The terrible mental tension through which mankind is passing at the moment is the result of this segregation, this apartheid of men and women. We have separate schools and colleges for boys and girls; men and women sit in separate groups in churches and temples. Everywhere the sexes are being made to keep a distance from each other. Much of our present-day trouble and misery stems from this unnatural and unhealthy practice, because it violates the basic laws of nature. In this world the entire structure of life is based on the togetherness of the opposite forces. The more natural and spontaneous this togetherness, the more beneficial it is.

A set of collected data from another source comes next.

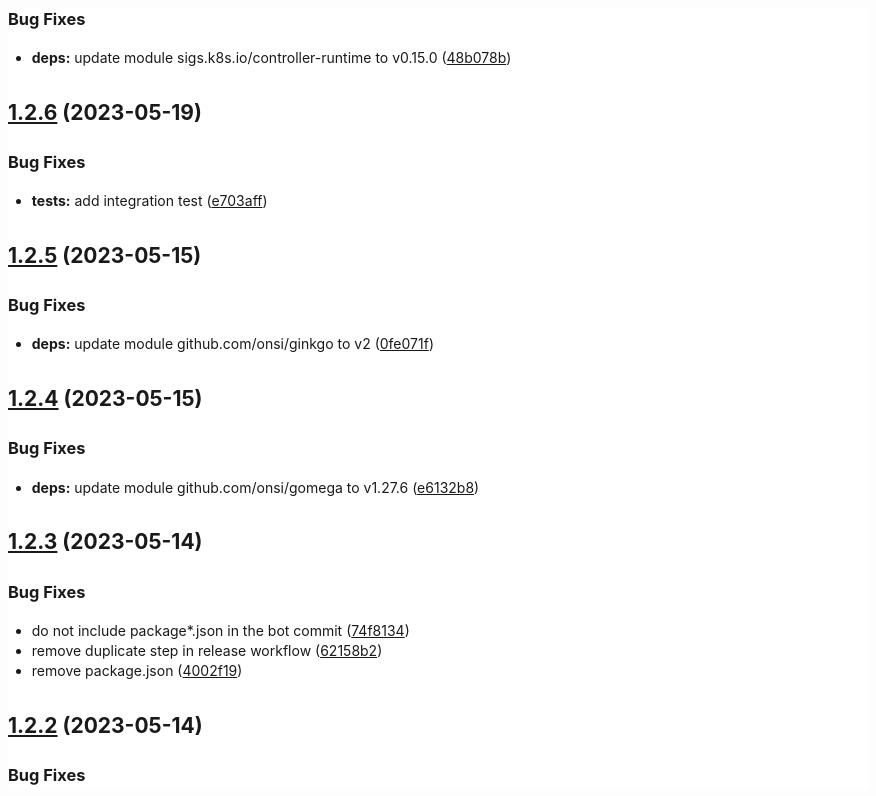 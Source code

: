 
### Bug Fixes

* **deps:** update module sigs.k8s.io/controller-runtime to v0.15.0 ([48b078b](https://github.com/jodevsa/wireguard-operator/commit/48b078bd0f2058dc8d8ea40dd457a3214353672c))

## [1.2.6](https://github.com/jodevsa/wireguard-operator/compare/v1.2.5...v1.2.6) (2023-05-19)


### Bug Fixes

* **tests:** add integration test ([e703aff](https://github.com/jodevsa/wireguard-operator/commit/e703aff91b0a8b9e9ac928335f6cb3b73085d2d7))

## [1.2.5](https://github.com/jodevsa/wireguard-operator/compare/v1.2.4...v1.2.5) (2023-05-15)


### Bug Fixes

* **deps:** update module github.com/onsi/ginkgo to v2 ([0fe071f](https://github.com/jodevsa/wireguard-operator/commit/0fe071fcb369f20eafeeb774017886e5cbe5b103))

## [1.2.4](https://github.com/jodevsa/wireguard-operator/compare/v1.2.3...v1.2.4) (2023-05-15)


### Bug Fixes

* **deps:** update module github.com/onsi/gomega to v1.27.6 ([e6132b8](https://github.com/jodevsa/wireguard-operator/commit/e6132b8ceb10310ba850cee6820b33a8dde7ef12))

## [1.2.3](https://github.com/jodevsa/wireguard-operator/compare/v1.2.2...v1.2.3) (2023-05-14)


### Bug Fixes

* do not include package*.json in the bot commit ([74f8134](https://github.com/jodevsa/wireguard-operator/commit/74f813401ce75586df61d9b54373fb79667c361f))
* remove duplicate step in release workflow ([62158b2](https://github.com/jodevsa/wireguard-operator/commit/62158b21a3ca8a1eb46ae6cf0f6959ff5288ad0d))
* remove package.json ([4002f19](https://github.com/jodevsa/wireguard-operator/commit/4002f198b306ff42bc213d3948e535c539301a20))

## [1.2.2](https://github.com/jodevsa/wireguard-operator/compare/v1.2.1...v1.2.2) (2023-05-14)


### Bug Fixes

The significance of raas, the dance of celebration, is everlasting, it issues from the fundamental principle of life. This fundamental principle says that men and women are incomplete in themselves, they are fragments of a single whole. And they become whole and healthy only in close togetherness, in union with each other. If this togetherness happens unconditionally, it will complete the two in an extraordinary and unearthly way. On the other hand, if the union is conditional, if it has a motive, it is bound to lead to enormous difficulty and trouble in the process of its completion. However, so long as men and women exist on this earth, the raas will continue to be in vogue in many shapes and sizes. Maybe it does not attain the height and depth it had with Krishna, but if we grow in understanding and wisdom it is not impossible.
More or less every primitive community is aware of the beauty and significance of the raas, of their own kind of raas. They work hard through the day, and in the night both men and women gather together under the open sky and dance with abandon for hours and hours. While dancing, they forget their family relationships and mix freely with each other as men and women, and dance madly, as if all of life is meant for dancing and celebrating. They go to sleep only when they are utterly tired, and so they enter into a sleep so deep it may cause the civilized societies envy. It is for this reason that the peace of mind and the joy of life these poor people enjoy is unknown to the most affluent people who, just by wishing, can have all the good things of life. The rich are missing some basic truths of life for certain, and somewhere they are erring very grievously.
Osho, Krishna: The Man and his Philosophy, Ch 9, Q 1 Excerpt (translated from Hindi)
[The word ‘raas’ comes from the Sanskrit word ‘ras’ and the origins can be traced to ancient times.]